Atravessar O Rubicão


“Temos a eternidade toda para sermos cautelosos, mas então estaremos mortos”.

Lois Platford

Em 11 de janeiro de 49 A.C., o general e estadista romano Caio Júlio César tomou uma decisão crucial: atravessar o rio Rubicão com seu exército, transgredindo a lei do Senado que determinava o licenciamento das tropas toda vez que o general de Roma entrasse na Itália pelo norte. Este ato foi uma declaração de guerra civil contra Pompéia, que detinha poder sobre Roma. Com as palavras alea jacta est (a sorte está lançada), César resolveu voltar com suas legiões à cidade. Uma vez atravessado o Rubicão e já em terras romanas, ele sabia que não tinha volta. Ou ele e seus soldados tomavam a cidade, ou Pompéia os destruiria.

Navegar é preciso, sim, no mar da vida. Mas, como a vida também é feita na terra, muitas vezes a caminhada se depara com um Rubicão. Lançar-se impulsivamente pode representar um suicídio, iniciando uma viagem sem retorno, deixando para trás dados recuperáveis de uma situação ainda não definitiva. Ficar à margem, sem arriscar a travessia, em nome de vãs e irrealizáveis ilusões significa perder-se irremediavelmente no passado e renunciar ao futuro. Nesse momento, a hora da verdade transforma-se em hora de decisão.

Chegando-se ao Rubicão, é preciso parar para pensar, refletir, pesar e sopesar, revisar e rever. Na verdade e pela verdade. Avaliado o quadro, chega a hora da decisão. É ficar ou avançar. Transformando o passado no presente da travessia para o futuro da vida. Romper com o passado irrecuperável para construir um presente novo em função do futuro. E, aí, atravessar o Rubicão. Numa travessia definitiva. Que não tem volta, construindo um novo tempo.
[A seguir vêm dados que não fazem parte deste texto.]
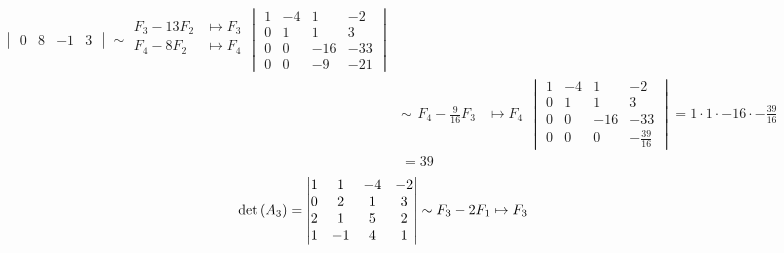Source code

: \begin{enumerate}[label=\listAlph]
\[\begin{aligned}
\begin{vmatrix}
                        0 & 8 & -1 & 3
                    \end{vmatrix}
                    \sim
                    \begin{aligned}
                        F_3 - 13F_2 &\mapsto F_3 \\
                        F_4 - 8F_2 &\mapsto F_4 \\
                    \end{aligned}
                    \begin{vmatrix}
                        1 & -4 & 1 & -2 \\
                        0 & 1 & 1 & 3 \\
                        0 & 0 & -16 & -33 \\
                        0 & 0 & -9 & -21
                    \end{vmatrix}
                    \\
                    &\sim
                    \begin{aligned}
                        F_4 - \frac{9}{16}F_3 &\mapsto F_4
                    \end{aligned}
                    \begin{vmatrix}
                        1 & -4 & 1 & -2 \\
                        0 & 1 & 1 & 3 \\
                        0 & 0 & -16 & -33 \\
                        0 & 0 & 0 & -\frac{39}{16}
                    \end{vmatrix}
                    =
                    1 \cdot 1 \cdot -16 \cdot -\frac{39}{16}
                    \\
                    &= 39
                \end{aligned}
            \]
            \[
                \begin{aligned}
                    \pdet{A_3} 
                    &=
                    \begin{vmatrix}
                        1 & 1 & -4 & -2 \\
                        0 & 2 & 1 & 3 \\
                        2 & 1 & 5 & 2 \\
                        1 & -1 & 4 & 1
                    \end{vmatrix}
                    \sim
                    \begin{aligned}
                        F_3 - 2F_1 &\mapsto F_3 \\

\end{aligned}
\end{aligned}\]
\end{enumerate}
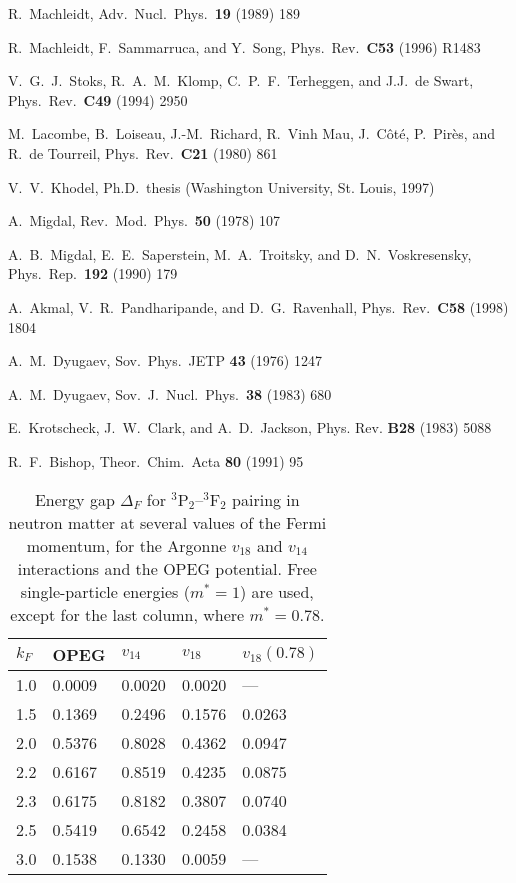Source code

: \begin{thebibliography}{999}
R.~Machleidt, Adv.~Nucl.~Phys.\ {\bf 19} (1989) 189

 R.~Machleidt, F.~Sammarruca, and Y.~Song,
Phys.\ Rev.\ {\bf C53} (1996) R1483

  V.~G.~J.~Stoks, R.~A.~M.~Klomp, C.~P.~F.~Terheggen,
and J.J.~de Swart, Phys.\ Rev.\ {\bf C49} (1994) 2950

 M.~Lacombe, B.~Loiseau, J.-M.~Richard, R.~Vinh Mau,
J.~C\^ot\'e, P.~Pir\`es, and R.~de Tourreil, Phys.\ Rev.\ {\bf C21} (1980) 
861

V.~V.~Khodel, Ph.D.\ thesis (Washington University, St. Louis, 1997)

A.~Migdal, Rev.\ Mod.\ Phys.\ {\bf 50} (1978) 107

A.~B.~Migdal, E.~E.~Saperstein, M.~A.~Troitsky, and D.~N.~Voskresensky,
Phys.\ Rep.\ {\bf 192} (1990) 179

A.~Akmal, V.~R.~Pandharipande, and D.~G.~Ravenhall, Phys.\ Rev.\
{\bf C58} (1998) 1804 

A.~M.~Dyugaev, Sov.\ Phys.\ JETP {\bf 43} (1976) 1247

A.~M.~Dyugaev, Sov.\ J.\ Nucl.\ Phys.\ {\bf 38} (1983) 680

E.~Krotscheck, J.~W.~Clark, and A.~D.~Jackson, Phys. Rev. {\bf B28}
(1983) 5088

R.~F.~Bishop, Theor.\ Chim.\ Acta {\bf 80} (1991) 95
\end{thebibliography}
\newpage

\begin{table}
\caption{Energy gap $\Delta_F$ for $^3$P$_2$--$^3$F$_2$ pairing in
neutron matter at several values of the Fermi momentum, for the Argonne 
$v_{18}$ and $v_{14}$ interactions and the OPEG potential.  Free 
single-particle energies ($m^*=1$) are used, except for
the last column, where $m^*=0.78$.} 
\label{defparagcl} 
\begin{center}
\begin{tabular}{l l l l l}
\hline 
$ k_F $ &  OPEG  & $v_{14}$ & $v_{18}$ & $v_{18}(0.78)$ \\  
\hline 

1.0 &  0.0009 & 0.0020 & 0.0020 & --- \\
1.5 &  0.1369 & 0.2496 & 0.1576 & 0.0263 \\
2.0 &  0.5376 & 0.8028 & 0.4362 & 0.0947 \\
2.2 &  0.6167 & 0.8519 & 0.4235 & 0.0875 \\
2.3 &  0.6175 & 0.8182 & 0.3807 & 0.0740 \\
2.5 &  0.5419 & 0.6542 & 0.2458 & 0.0384 \\
3.0 &  0.1538 & 0.1330 & 0.0059 &  ---\\
\hline 
\end{tabular}
\end{center}
\end{table}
Essa é a situação da gestão pública e particular brasileira hoje. Passou por experiências de crescimento, depois estagnou no deserto das incertezas e imaturidades, acabou se prostituindo com a adoção de modelos impróprios para as nossas necessidades enquanto País. Entrou em crise. Enfrenta sua hora da verdade. Faz seu balanço. E agora, convencida da impossibilidade de continuar no esquema do passado e de ressuscitar sonhos tornados impossíveis pelos erros, toma a decisão de atravessar seu Rubicão. Não há remédio, senão separar-se do modelo antigo, definitivamente desgastado e destruído pelo ácido corrosivo dos enganos, das mentiras e das ilusões, deixando para trás qualquer esperança de reconstrução dos antigos moldes de um passado definitivamente sepultado por novas realidades impostas pelos tempos presentes.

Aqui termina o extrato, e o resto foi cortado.